Sunday, June 4, 2023
He Can't Help Himself
Berlin is facing a monumental crisis - a psychopath is in the city and kidnapping and killing children. This is all presumed, the killing aspect that is, because the bodies of the children are never found and supposedly buried somewhere (or at least that is the implication). Wanted posters are placed in the town square yet the police are mystified and cannot find the child killer. Eventually, they discover the culprit but the mob of people in the area - some of them criminals and parents and there are business owners, who feel their livelihood is being affected - gather together and decided to apprehend the killer. They fake being homeless street persons, and other just simply watch any individual passing a balloon or candy to any young child. A blind beggar is central to the identification of the killer who whistles Edvard Grieg's "In the Hall of the Mountain King."
"M" is chilling to the bone throughout especially in the depiction of the aftermath of a child's disappearance. Lang and his cinematographer, Fritz Arno Wagner ("Nosferatu"), show a montage of different settings such as the empty chair at the kitchen table, the long empty staircase leading to one child's apartment where the child should be running and skipping up to her home and, the most frightening symbolic shot of lost innocence, a balloon floating up in the air near power lines.

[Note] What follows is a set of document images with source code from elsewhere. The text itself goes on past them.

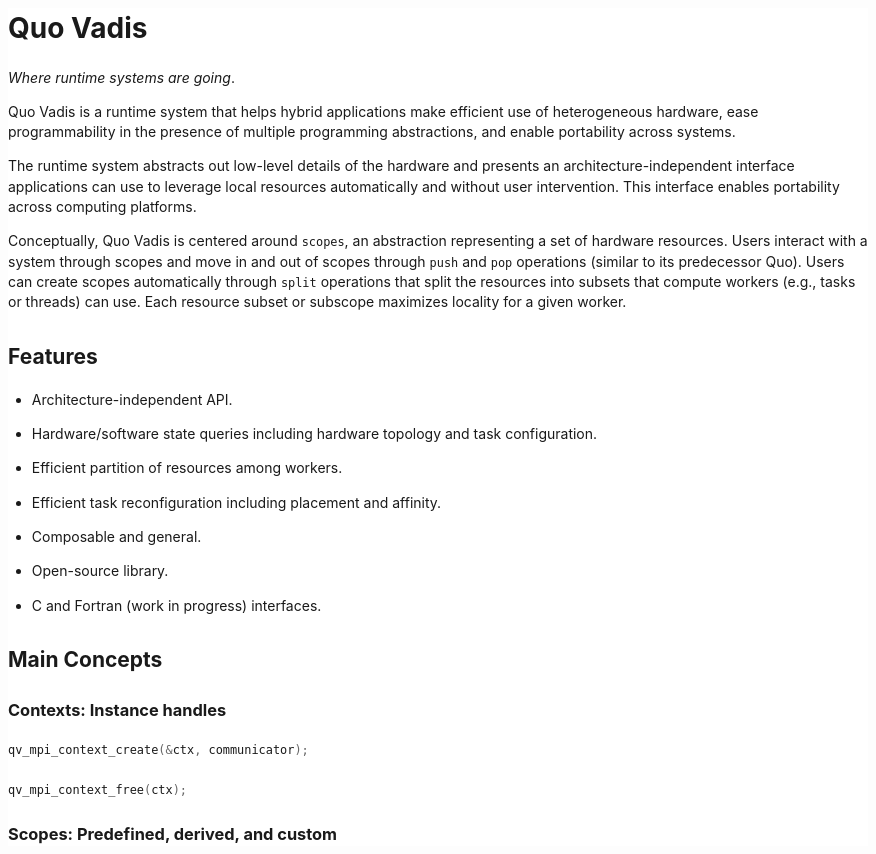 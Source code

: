 
# Quo Vadis
*Where runtime systems are going*.

Quo Vadis is a runtime system that helps hybrid applications make
efficient use of heterogeneous hardware, ease programmability in the
presence of multiple programming abstractions, and enable portability
across systems. 

The runtime system abstracts out low-level details of the hardware and
presents an architecture-independent interface applications can use to
leverage local resources automatically and without user
intervention. This interface enables portability across computing
platforms. 

Conceptually, Quo Vadis is centered around `scopes`, an abstraction
representing a set of hardware resources. Users interact with a system
through scopes and move in and out of scopes through `push` and `pop`
operations (similar to its predecessor Quo). Users can create scopes
automatically through `split` operations that split the resources into
subsets that compute workers (e.g., tasks or threads) can use. Each
resource subset or subscope maximizes locality for a given worker. 


## Features

* Architecture-independent API.

* Hardware/software state queries including hardware topology and task
  configuration. 

* Efficient partition of resources among workers.

* Efficient task reconfiguration including placement and affinity.

* Composable and general.

* Open-source library.

* C and Fortran (work in progress) interfaces.



## Main Concepts

### Contexts: Instance handles

```C
qv_mpi_context_create(&ctx, communicator);

qv_mpi_context_free(ctx);
```

### Scopes: Predefined, derived, and custom 
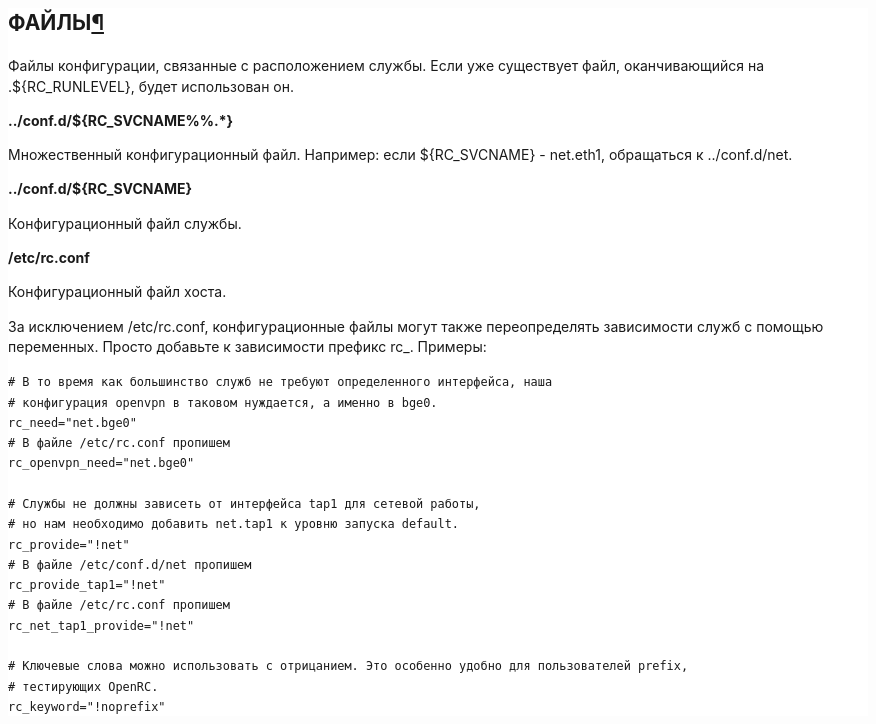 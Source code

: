 ## ФАЙЛЫ[¶](#ФАЙЛЫ)

Файлы конфигурации, связанные с расположением службы. Если уже существует файл, оканчивающийся на .${RC\_RUNLEVEL}, будет использован он.

**../conf.d/${RC\_SVCNAME%%.\*}**

Множественный конфигурационный файл. Например: если ${RC\_SVCNAME} - net.eth1, обращаться к ../conf.d/net.

**../conf.d/${RC\_SVCNAME}**

Конфигурационный файл службы.

**/etc/rc.conf**

Конфигурационный файл хоста.

За исключением /etc/rc.conf, конфигурационные файлы могут также переопределять зависимости служб с помощью переменных. Просто добавьте к зависимости префикс rc\_. Примеры:  

    # В то время как большинство служб не требуют определенного интерфейса, наша
    # конфигурация openvpn в таковом нуждается, а именно в bge0.
    rc_need="net.bge0" 
    # В файле /etc/rc.conf пропишем
    rc_openvpn_need="net.bge0" 
    
    # Службы не должны зависеть от интерфейса tap1 для сетевой работы,
    # но нам необходимо добавить net.tap1 к уровню запуска default.
    rc_provide="!net" 
    # В файле /etc/conf.d/net пропишем
    rc_provide_tap1="!net" 
    # В файле /etc/rc.conf пропишем
    rc_net_tap1_provide="!net" 
    
    # Ключевые слова можно использовать с отрицанием. Это особенно удобно для пользователей prefix,
    # тестирующих OpenRC.
    rc_keyword="!noprefix"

"M" does contain too many scenes of the mob, mostly criminals, infiltrating an office building where bug-eyed Hans Beckert (Lorre), the deranged killer, is hiding out. Still, there is much to distinguish this stylish German noir with its askew shadows (especially of the wide high-angle shot of the street where Beckert is seen) and its police procedural point-of-view of detectives finding clues to the mystery killer. One striking shot in particular shows Beckert finding a chalk imprint of an M on his back coat - moments like this impart a nightmarish logic of being identified only as a murderer. Does Beckert have any sense of remorse or guilt? It is difficult to say but by the time we arrive at the unbelievably powerful confession given by Beckert, it is an admission where he knows he has committed such crimes yet he can't help himself. Lorre is so amazingly emotional in his fear of himself that he makes the other criminals of this mob see themselves and the crimes they have committed. A purposely abrupt ending where the mothers plead for others to keep watch of their own children while they await the killer's fate, Lang's "M" is probably more moral than any American film on the same subject. E for Excellence.